Rendered images with source text
_____

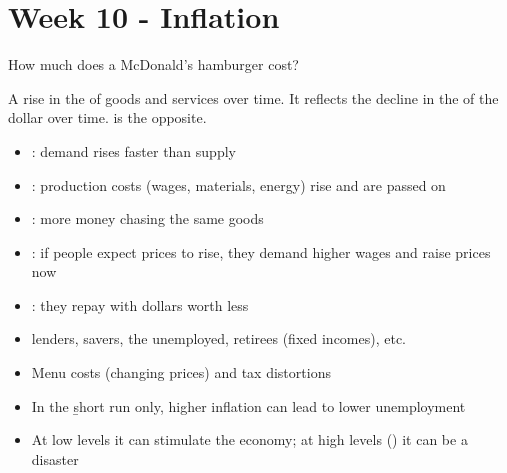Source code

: 
\section{Week 10 - Inflation}


\begin{example}
    How much does a McDonald's hamburger cost?
    \\
\end{example}

\begin{definition}[Inflation]
    A rise in the  of goods and services over time. It
    reflects the decline in the  of the dollar over
    time.  is the opposite.
\end{definition}

\begin{itemize}
    \item {}: demand rises faster than supply
    \item {}: production costs (wages, materials, energy) rise and are passed on
    \item {}: more money chasing the same goods
    \item {}: if people expect prices to rise, they demand higher wages and raise prices now
\end{itemize}

\begin{itemize}
    \item {}: they repay with dollars worth less
    \item {} lenders, savers, the unemployed, retirees (fixed incomes), etc.
    \item Menu costs (changing prices) and tax distortions
    \item In the \b{short run only}, higher inflation can lead to lower unemployment
    \item At low levels it can stimulate the economy; at high levels () it can be a disaster
\end{itemize}


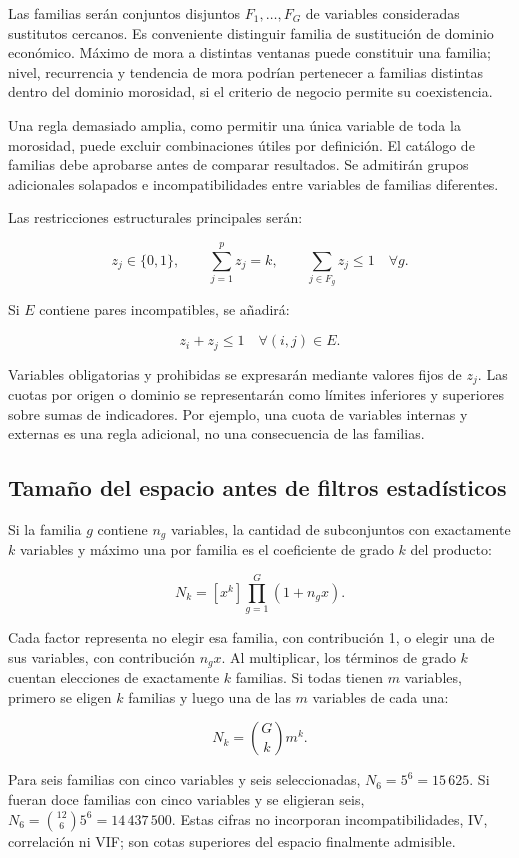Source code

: \documentclass[11pt,letterpaper]{article}
\begin{document}
Las familias serán conjuntos disjuntos \(F_1,\ldots,F_G\) de variables consideradas sustitutos cercanos. Es conveniente distinguir familia de sustitución de dominio económico. Máximo de mora a distintas ventanas puede constituir una familia; nivel, recurrencia y tendencia de mora podrían pertenecer a familias distintas dentro del dominio morosidad, si el criterio de negocio permite su coexistencia.

Una regla demasiado amplia, como permitir una única variable de toda la morosidad, puede excluir combinaciones útiles por definición. El catálogo de familias debe aprobarse antes de comparar resultados. Se admitirán grupos adicionales solapados e incompatibilidades entre variables de familias diferentes.

Las restricciones estructurales principales serán:

\[
z_j\in\{0,1\},\qquad \sum_{j=1}^{p}z_j=k,\qquad
\sum_{j\in F_g}z_j\leq 1\quad \forall g.
\]

Si \(E\) contiene pares incompatibles, se añadirá:

\[
z_i+z_j\leq 1\quad \forall (i,j)\in E.
\]

Variables obligatorias y prohibidas se expresarán mediante valores fijos de \(z_j\). Las cuotas por origen o dominio se representarán como límites inferiores y superiores sobre sumas de indicadores. Por ejemplo, una cuota de variables internas y externas es una regla adicional, no una consecuencia de las familias.

\subsection{Tamaño del espacio antes de filtros estadísticos}\label{sec:3.1}

Si la familia \(g\) contiene \(n_g\) variables, la cantidad de subconjuntos con exactamente \(k\) variables y máximo una por familia es el coeficiente de grado \(k\) del producto:

\[
N_k=[x^k]\prod_{g=1}^{G}(1+n_gx).
\]

Cada factor representa no elegir esa familia, con contribución 1, o elegir una de sus variables, con contribución \(n_gx\). Al multiplicar, los términos de grado \(k\) cuentan elecciones de exactamente \(k\) familias. Si todas tienen \(m\) variables, primero se eligen \(k\) familias y luego una de las \(m\) variables de cada una:

\[
N_k=\binom{G}{k}m^k.
\]

Para seis familias con cinco variables y seis seleccionadas, \(N_6=5^6=15\,625\). Si fueran doce familias con cinco variables y se eligieran seis, \(N_6=\binom{12}{6}5^6=14\,437\,500\). Estas cifras no incorporan incompatibilidades, IV, correlación ni VIF; son cotas superiores del espacio finalmente admisible.
\end{document}
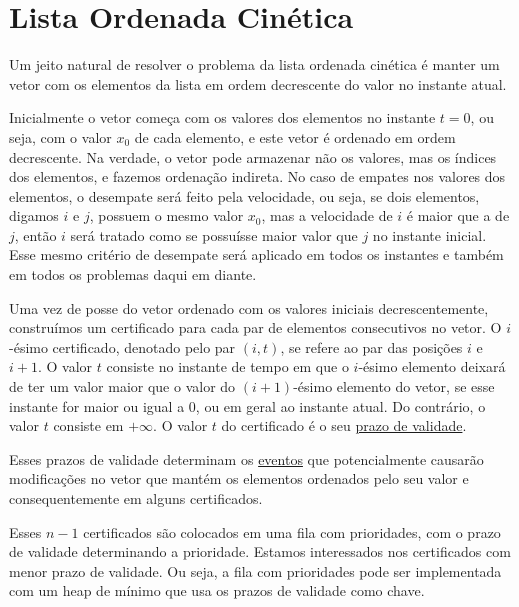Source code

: 

\section{Lista Ordenada Cinética}
\label{lista:secao}
Um jeito natural de resolver o problema da lista ordenada cinética é
manter um vetor com os elementos da lista em ordem decrescente do
valor no instante atual.

Inicialmente o vetor começa com os valores dos elementos no instante
$t = 0$, ou seja, com o valor $x_0$ de cada elemento, e este vetor é
ordenado em ordem decrescente. Na verdade, o vetor pode armazenar
não os valores, mas os índices dos elementos, e fazemos ordenação
indireta. No caso de empates nos valores dos elementos, o desempate
será feito pela velocidade, ou seja, se dois elementos, digamos $i$
e $j$, possuem o mesmo valor $x_0$, mas a velocidade de $i$ é maior
que a de $j$, então $i$ será tratado como se possuísse maior valor
que $j$ no instante inicial. Esse mesmo critério de desempate será
aplicado em todos os instantes e também em todos os problemas daqui
em diante.

Uma vez de posse do vetor ordenado com os valores iniciais
decrescentemente, construímos um certificado para cada par de
elementos consecutivos no vetor. O $i$-ésimo certificado, denotado
pelo par $(i, t)$, se refere ao par das posições $i$ e $i + 1$. O
valor $t$ consiste no instante de tempo em que o $i$-ésimo elemento
deixará de ter um valor maior que o valor do $(i + 1)$-ésimo
elemento do vetor, se esse instante for maior ou igual a 0, ou em
geral ao instante atual. Do contrário, o valor $t$ consiste em
$+\infty$. O valor $t$ do certificado é o seu \underline{prazo de
validade}.

Esses prazos de validade determinam os \underline{eventos} que
potencialmente causarão modificações no vetor que mantém os
elementos ordenados pelo seu valor e consequentemente em alguns
certificados.

Esses $n - 1$ certificados são colocados em uma fila com
prioridades, com o prazo de validade determinando a prioridade.
Estamos interessados nos certificados com menor prazo de validade.
Ou seja, a fila com prioridades pode ser implementada com um heap de
mínimo que usa os prazos de validade como chave.

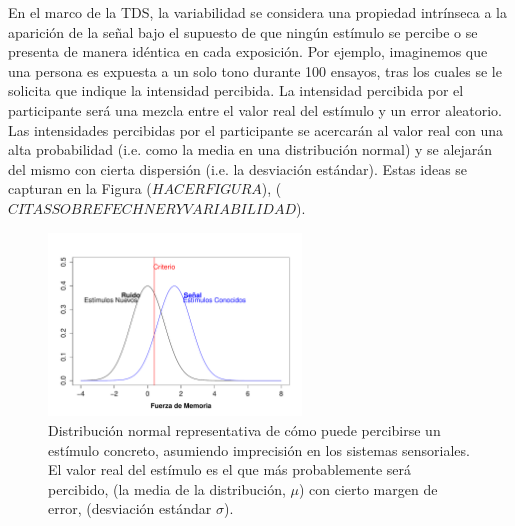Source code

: \begin{itemize}
\begin{itemize}
En el marco de la TDS, la variabilidad se considera una propiedad intrínseca a la aparición de la señal bajo el supuesto de que ningún estímulo se percibe o se presenta de manera idéntica en cada exposición. Por ejemplo, imaginemos que una persona es expuesta a un solo tono durante 100 ensayos, tras los cuales se le solicita que indique la intensidad percibida. La intensidad percibida por el participante será una mezcla entre el valor real del estímulo y un error aleatorio. Las intensidades percibidas por el participante se acercarán al valor real con una alta probabilidad (i.e. como la media en una distribución normal) y se alejarán del mismo con cierta dispersión (i.e. la desviación estándar). Estas ideas se capturan en la Figura ($HACER FIGURA$), ($CITAS SOBRE FECHNER Y VARIABILIDAD$).\\

\begin{figure}[th]
\centering
\includegraphics[width=0.60\textwidth]{Figures/RM_SDT_1} 
\caption[Variabilidad en la percepción de la señal]{Distribución normal representativa de cómo puede percibirse un estímulo concreto, asumiendo imprecisión en los sistemas sensoriales. El valor real del estímulo es el que más probablemente será percibido, (la media de la distribución, $\mu$) con cierto margen de error, (desviación estándar $\sigma$).}
\label{fig:Senal_percepcion}
\end{figure}


\end{itemize}
\end{itemize}
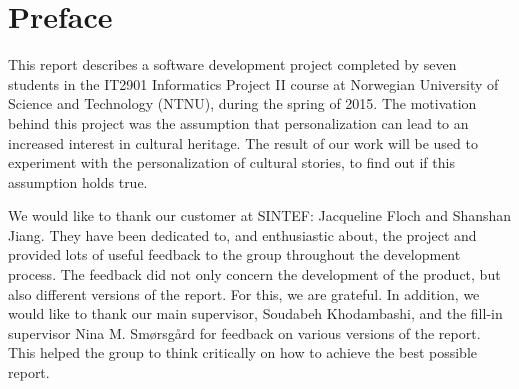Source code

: \section*{\Huge Preface}


\noindent 

This report describes a software development project completed by seven students in the IT2901 Informatics Project II course at Norwegian University of Science and Technology (NTNU), during the spring of 2015. The motivation behind this project was the assumption that personalization can lead to an increased interest in cultural heritage. The result of our work will be used to experiment with the personalization of cultural stories, to find out if this assumption holds true.\newline

We would like to thank our customer at SINTEF: Jacqueline Floch and Shanshan Jiang. They have been dedicated to, and enthusiastic about, the project and provided lots of useful feedback to the group throughout the development process. The feedback did not only concern the development of the product, but also different versions of the report. For this, we are grateful. In addition, we would like to thank our main supervisor, Soudabeh Khodambashi, and the fill-in supervisor Nina M. Smørsgård for feedback on various versions of the report. This helped the group to think critically on how to achieve the best possible report. 

\cleardoublepage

_____

ACTIVITY
A single figure is required: the number of lines in the entries above that include the word "superiores".

RESPONSE
2